Information below:

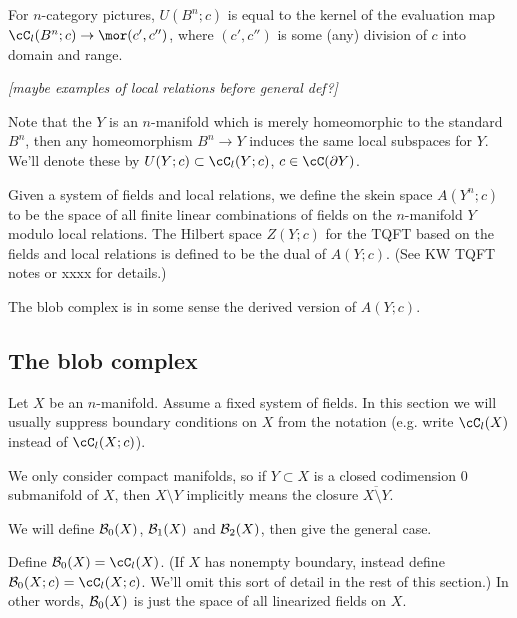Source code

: \documentclass[11pt,leqno]{article}
\def\bc{{\cal B}}
\def\bd{\partial}
\def\sub{\subset}
\def\setmin{\setminus}
\def\nn#1{{{\it \small [#1]}}}
\begin{document}
For $n$-category pictures, $U(B^n; c)$ is equal to the kernel of the evaluation map
$\cC_l(B^n; c) \to \mor(c', c'')$, where $(c', c'')$ is some (any) division of $c$ into
domain and range.

\nn{maybe examples of local relations before general def?}

Note that the $Y$ is an $n$-manifold which is merely homeomorphic to the standard $B^n$,
then any homeomorphism $B^n \to Y$ induces the same local subspaces for $Y$.
We'll denote these by $U(Y; c) \sub \cC_l(Y; c)$, $c \in \cC(\bd Y)$.

Given a system of fields and local relations, we define the skein space
$A(Y^n; c)$ to be the space of all finite linear combinations of fields on
the $n$-manifold $Y$ modulo local relations.
The Hilbert space $Z(Y; c)$ for the TQFT based on the fields and local relations
is defined to be the dual of $A(Y; c)$.
(See KW TQFT notes or xxxx for details.)

The blob complex is in some sense the derived version of $A(Y; c)$.



\subsection{The blob complex}

Let $X$ be an $n$-manifold.
Assume a fixed system of fields.
In this section we will usually suppress boundary conditions on $X$ from the notation
(e.g. write $\cC_l(X)$ instead of $\cC_l(X; c)$).

We only consider compact manifolds, so if $Y \sub X$ is a closed codimension 0 
submanifold of $X$, then $X \setmin Y$ implicitly means the closure
$\overline{X \setmin Y}$.

We will define $\bc_0(X)$, $\bc_1(X)$ and $\bc_2(X)$, then give the general case.

Define $\bc_0(X) = \cC_l(X)$.
(If $X$ has nonempty boundary, instead define $\bc_0(X; c) = \cC_l(X; c)$.
We'll omit this sort of detail in the rest of this section.)
In other words, $\bc_0(X)$ is just the space of all linearized fields on $X$.
\end{document}
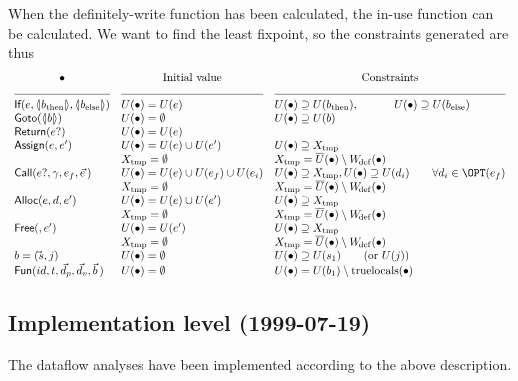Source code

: \begin{docpart}
When the definitely-write function has been calculated, the in-use
function can be calculated. We want to find the least fixpoint, so the
constraints generated are thus
\[
\begin{array}{lll}
  \hfil \bullet & \hfil \mbox{Initial value} & \hfil \mbox{Constraints} \\
  \hrulefill & \hrulefill & \hrulefill \\
  \cons{If}(e,\coreXref{b_{\mathrm{then}}},
  \coreXref{b_{\mathrm{else}}}) & \Use(\bullet) = \Use(e) & \Use(\bullet) \supseteq
  \Use(b_{\mathrm{then}}) ,\hfil \Use(\bullet) \supseteq
  \Use(b_{\mathrm{else}}) \\
  \cons{Goto}(\coreXref b) & \Use(\bullet) = \emptyset & \Use(\bullet) \supseteq \Use(b) \\
  \cons{Return}(e?) & \Use(\bullet) = \Use(e)   \\
  \cons{Assign}(e,e') & \Use(\bullet) = \Use(e) \cup \Use(e') & \Use(\bullet)
  \supseteq X_{\mathrm{tmp}} \\
  & X_{\mathrm{tmp}} = \emptyset & X_{\mathrm{tmp}} =
  \overline{U}(\bullet) \setminus \Wdef(\bullet) \\
  \cons{Call}(e?,\gamma,e_f,\vec e\,)
  & \Use(\bullet) = \Use(e) \cup \Use(e_f) \cup \Use(e_i) 
  & \Use(\bullet) \supseteq X_{\mathrm{tmp}}, \Use(\bullet) \supseteq \Use(d_i) \qquad \forall d_i \in
  \OPT(e_f)\\
  & X_{\mathrm{tmp}} = \emptyset 
  & X_{\mathrm{tmp}} = \overline{U}(\bullet) \setminus \Wdef(\bullet) \\
  \cons{Alloc}(e,d,e') & \Use(\bullet) = \Use(e) \cup \Use(e') & \Use(\bullet)
  \supseteq X_{\mathrm{tmp}} \\ 
  & X_{\mathrm{tmp}} = \emptyset 
  & X_{\mathrm{tmp}} = \overline{U}(\bullet) \setminus \Wdef(\bullet) \\
  \cons{Free}(,e') & \Use(\bullet) = \Use(e') & \Use(\bullet)
  \supseteq X_{\mathrm{tmp}} \\ 
  & X_{\mathrm{tmp}} = \emptyset 
  & X_{\mathrm{tmp}} = \overline{U}(\bullet) \setminus \Wdef(\bullet) \\
  b = (\vec s,j) & \Use(\bullet) = \emptyset & \Use(\bullet) \supseteq
  \Use(s_1) \qquad (\mbox{or } \Use(j)) \\
  \cons{Fun}(id,t,\vec d_p,\vec d_v,\vec b\,)
  & \Use(\bullet) = \emptyset & \Use(\bullet) = \Use(b_1) \setminus
  \trulylocal(\bullet) \\
\end{array}
\]

\subsection{Implementation level (1999-07-19)}
\label{sec:DataflowImplementationLevel}

The dataflow analyses have been implemented according to the above
description.

\end{docpart}

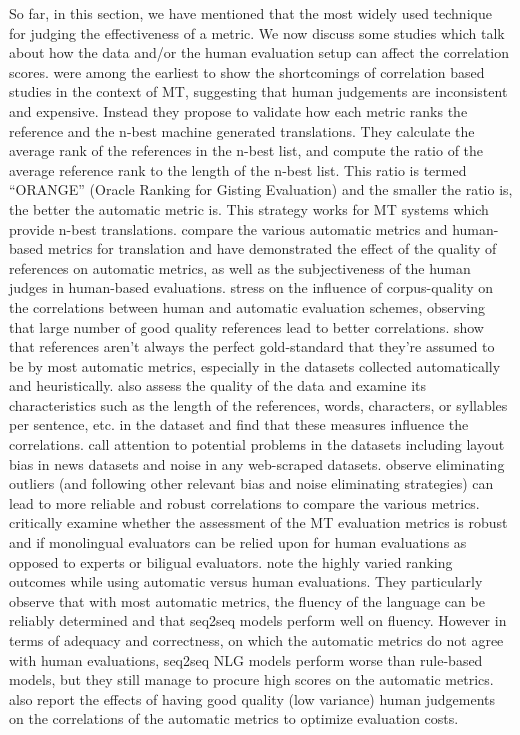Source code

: So far, in this section, we have mentioned that the most widely used technique for judging the effectiveness of a metric. We now discuss some studies which talk about how the data 
and/or the human evaluation setup can affect the correlation scores.  were among the earliest to show the shortcomings of correlation based studies in the context of MT, suggesting that human judgements are inconsistent and expensive. Instead they propose to validate how each metric ranks the reference and the n-best machine generated translations. They calculate  the  average  rank  of   the   references in the n-best list, and compute the ratio of  the  average  reference  rank  to  the  length  of the n-best list. This ratio is termed “ORANGE” (Oracle Ranking for Gisting Evaluation) and the smaller the ratio is, the better the automatic metric is.  This strategy works for MT systems which provide n-best translations.  compare the various automatic metrics and human-based metrics for translation and have demonstrated the effect of the quality of references on automatic metrics, as well as the subjectiveness of the human judges in human-based evaluations.   stress on the influence of corpus-quality on the correlations between human and automatic evaluation schemes, observing that large number of good quality references lead to better correlations.  show that references aren't always the perfect gold-standard that they're assumed to be by most automatic metrics, especially in the datasets collected automatically and heuristically.
 also assess the quality of the data and examine its characteristics such as the length of the references, words,  characters, or syllables per sentence, etc. in the dataset and find that these measures influence the correlations. 
 call attention to potential problems in the datasets including layout bias in news datasets and noise in any web-scraped datasets.  observe eliminating outliers (and following other relevant bias and noise eliminating strategies) can lead to more reliable and robust correlations to compare the various metrics. \\
 critically examine whether the assessment of the MT evaluation metrics is robust and if monolingual evaluators can be relied upon for human evaluations as opposed to experts or biligual evaluators. 
 note the highly varied ranking outcomes while using automatic versus human evaluations. They particularly observe that with most automatic metrics, the fluency of the language can be reliably determined and that seq2seq models perform well on fluency. However in terms of adequacy and correctness, on which the automatic metrics do not agree with human evaluations, seq2seq NLG models perform worse than rule-based models, but they still manage to procure high scores on the automatic metrics. 
 also report the effects of having good quality (low variance) human judgements on the correlations of the automatic metrics to optimize evaluation costs.

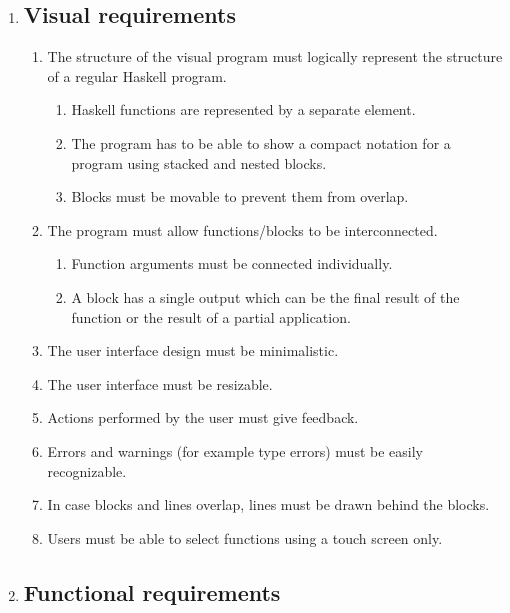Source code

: \begin{enumerate}
\item \subsection*{Visual requirements} 

\begin{enumerate}
	\item The structure of the visual program must logically represent the structure of a regular Haskell program.
		\begin{enumerate}
			\item Haskell functions are represented by a separate element.
			\item The program has to be able to show a compact notation for a program using stacked and nested blocks.
			\item Blocks must be movable to prevent them from overlap.
		\end{enumerate}
	\item The program must allow functions/blocks to be interconnected.
		\begin{enumerate}
			\item Function arguments must be connected individually.
			\item A block has a single output which can be the final result of the function or the result of a partial application.
		\end{enumerate}
	\item The user interface design must be minimalistic.
	\item The user interface must be resizable.
	\item Actions performed by the user must give feedback.
	\item Errors and warnings (for example type errors) must be easily recognizable.
	\item In case blocks and lines overlap, lines must be drawn behind the blocks.
	\item Users must be able to select functions using a touch screen only.
\end{enumerate}

\item \subsection*{Functional requirements} 


\end{enumerate}
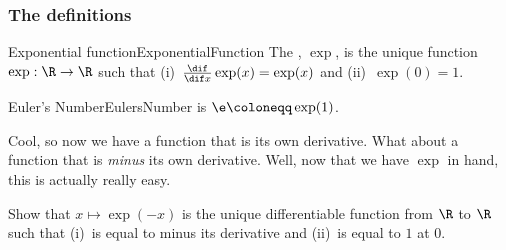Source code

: \subsubsection{The definitions}

\begin{dfn}{Exponential function}{ExponentialFunction}
The , $\exp$\index[notation]{$\exp$}, is the unique function $\exp :\R \rightarrow \R$ such that (i)~$\frac{\dif}{\dif x}\exp (x)=\exp (x)$ and (ii)~$\exp (0)=1$.
\end{dfn}
\begin{dfn}{Euler's Number}{EulersNumber}
 is $\e \coloneqq \exp (1)$\index[notation]{$\e$}.
\end{dfn}

Cool, so now we have a function that is its own derivative.  What about a function that is \emph{minus} its own derivative.  Well, now that we have $\exp$ in hand, this is actually really easy.
\begin{exr}{}{}
Show that $x\mapsto \exp (-x)$ is the unique differentiable function from $\R$ to $\R$ such that (i)~is equal to minus its derivative and (ii)~is equal to $1$ at $0$.
\end{exr}

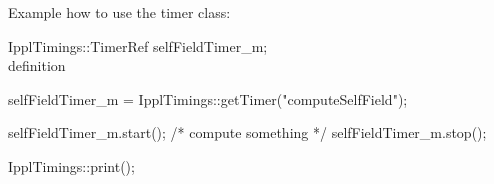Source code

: \clearpage

Example how to use the timer class: \\
\begin{code}

IpplTimings::TimerRef selfFieldTimer_m;    \\ definition

selfFieldTimer_m = IpplTimings::getTimer("computeSelfField");  
 
selfFieldTimer_m.start(); 
    /* compute something */
selfFieldTimer_m.stop();

IpplTimings::print();

\end{code}


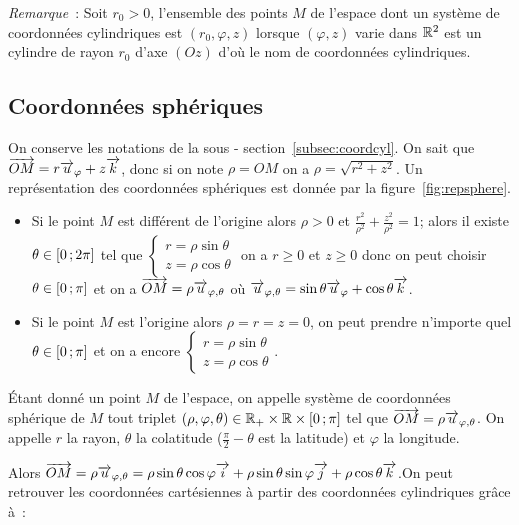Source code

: \emph{Remarque}~: Soit \(r_0>0\), l'ensemble des points \(M\) de l'espace dont 
un système de coordonnées cylindriques est \((r_0, \varphi, z)\) lorsque 
\((\varphi, z)\) varie dans \(\mathbb{R}^2\) est un cylindre de rayon \(r_0\) d'axe 
\((Oz)\) d'où le nom de coordonnées cylindriques.

\subsection{Coordonnées sphériques}
On conserve les notations de la sous - section~\ref{subsec:coordcyl}. On sait 
que \(\overrightarrow{OM}=r\overrightarrow{u}_\varphi + z\overrightarrow{k}\), donc si on note \(\rho = OM\) on a \(\rho 
= \sqrt{r^2 + z^2}\). Un représentation des coordonnées sphériques est donnée 
par la figure~\ref{fig:repsphere}.

\begin{itemize}
  \item Si le point \(M\) est différent de l'origine alors \(\rho>0\) et 
    \(\frac{r^2}{\rho^2}+\frac{z^2}{\rho^2}=1\); alors il existe \(\theta\in 
    \left[ 0 \, ;  2\pi \right]\) tel que \(\begin{cases} r = \rho\sin\theta \\ z = 
    \rho\cos\theta \end{cases}\) on a \(r\geqslant 0\) et \(z\geqslant 0\) donc 
    on peut choisir \(\theta\in \left[ 0 \, ;  \pi \right]\) et on a
    \(\overrightarrow{OM}=\rho\overrightarrow{u}_{\varphi, \theta}\) où \(\overrightarrow{u}_{\varphi, 
    \theta}=\sin\theta\overrightarrow{u}_\varphi + \cos\theta\overrightarrow{k}\).
  \item Si le point \(M\) est l'origine alors \(\rho = r=z = 0\), on peut 
    prendre n'importe quel \(\theta \in \left[ 0 \, ;  \pi \right]\) et on a encore 
    \(\begin{cases} r = \rho\sin\theta \\ z = \rho\cos\theta \end{cases}\).
\end{itemize}

\begin{defdef}
  Étant donné un point \(M\) de l'espace, on appelle système de coordonnées 
  sphérique de \(M\) tout triplet \((\rho, \varphi, \theta)\in\mathbb{R}_{+} \times \mathbb{R} 
  \times \left[ 0 \, ;  \pi \right]\) tel que \(\overrightarrow{OM}=\rho\overrightarrow{u}_{\varphi, 
  \theta}\).  On appelle \(r\) la rayon, \(\theta\) la colatitude 
  (\(\frac{\pi}{2}-\theta\) est la latitude) et \(\varphi\) la longitude.
\end{defdef}
Alors \(\overrightarrow{OM} = \rho\overrightarrow{u}_{\varphi, \theta} = \rho\sin\theta\cos\varphi\overrightarrow{i} + 
\rho\sin\theta\sin\varphi\overrightarrow{j} + \rho\cos\theta\overrightarrow{k}\).On peut retrouver les 
coordonnées cartésiennes à partir des coordonnées cylindriques grâce à~:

End of Information.

- Work order: Using the material above, work out how many lines hold the word "write". Reply with that number alone.

- Reply: 2